Blue Stream Fiber
- Industry: Telecommunications
- Headquarters: Coral Springs, FL
- Products: cable television, cable telephone, broadband, Total Home WiFi, Total Property WiFi, DIRECTV, TiVo
- Website: www.bluestreamfiber.com

= Blue Stream (company) =

American cable TV provider in Florida

Blue Stream Fiber is a privately held telecommunications company headquartered in Coral Springs, Florida. Founded in 1975, the company has grown into a leading fiber-based broadband provider serving residential communities across Florida and Texas. It delivers fiber-optic internet, television, and voice services to more than 150,000 households in over 500 residential communities.

Blue Stream Fiber operates multi-gig capable fiber-to-the-home (FTTH) networks and specializes in serving homeowner associations (HOAs), condominium associations (COAs), multifamily properties, and master-planned developments through community-wide and bulk service agreements. The company is known for its focus on deploying advanced fiber infrastructure within residential communities and collaborating with boards, developers, property managers, and asset owners to implement tailored connectivity solutions.

Its service offerings include symmetrical multi-gig internet speeds, managed Wi-Fi solutions for both homes and entire properties, Android-based television platforms, DIRECTV options, and digital voice services. The company has experienced sustained growth through network expansion, strategic acquisitions, and entry into new markets.

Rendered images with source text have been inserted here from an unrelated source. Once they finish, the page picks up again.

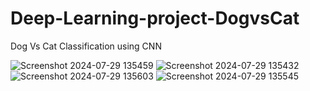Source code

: # Deep-Learning-project-DogvsCat
Dog Vs Cat Classification using CNN

![Screenshot 2024-07-29 135459](https://github.com/user-attachments/assets/3f03279f-0d5f-49c9-aa43-574421f56f52)
![Screenshot 2024-07-29 135432](https://github.com/user-attachments/assets/26ad32d9-fd7c-49bd-a1f6-1eae75c3b973)
![Screenshot 2024-07-29 135603](https://github.com/user-attachments/assets/5cffe48a-7fd1-43de-acfe-a9306dccb9f0)
![Screenshot 2024-07-29 135545](https://github.com/user-attachments/assets/e23db756-f603-47b6-b3c2-a155d2c0be7c)
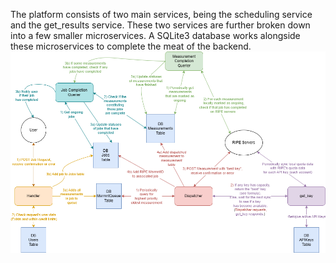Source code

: The platform consists of two main services, being the scheduling service and the get_results service. These two services are further broken down into a few smaller microservices. A SQLite3 database works alongside these microservices to complete the meat of the backend.
![API Diagram](API_diagram_8_13.png)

The company has received several workplace recognitions, including Top Workplace honors from the South Florida Sun Sentinel and Orlando Sentinel. It has also received industry and innovation awards, such as consecutive Diamond Level recognitions in the FLCAJ Readers’ Choice Awards, BIG Innovation Awards in 2023 and 2026, and was recognized in Broadband Communities’ Top 100 list for 2025 — a roster highlighting organizations making significant impacts in advancing broadband connectivity.

The company is privately held and majority-owned by GI Partners, with Sixth Street as a co-investor.
== History ==
Blue Stream Fiber was founded in 1975 as Coral Springs Cablevision, a local cable television provider serving Coral Springs, Florida.

Following acquisition by Schurz Communications in 1978, the company expanded and rebranded as Advanced Cable Communications.

In 1999, the company launched its internet services and went on to deploy its first fiber-to-the-home (FTTH) infrastructure within select communities in 2001, marking an early transition toward fiber-based broadband delivery. In 2015, it introduced gigabit-speed services as part of its continued broadband network upgrades.

In August 2016, Schurz Communications sold Advanced Cable Communications to private investment firm Twin Point Capital. The company later rebranded as Blue Stream Fiber, reflecting a strategic shift from traditional cable operations to a fiber-focused telecommunications model.

In 2020, private equity firm GI Partners acquired a majority stake in Blue Stream Fiber, supporting further network investment and geographic expansion. That same year, the company acquired ITS Fiber, expanding its footprint throughout Florida's Treasure Coast.

In 2024, Sixth Street joined GI Partners as a strategic investor in Blue Stream Fiber. Also in 2024, the company announced expansion into Texas with plans to enter the Houston market, marking its first major growth outside Florida.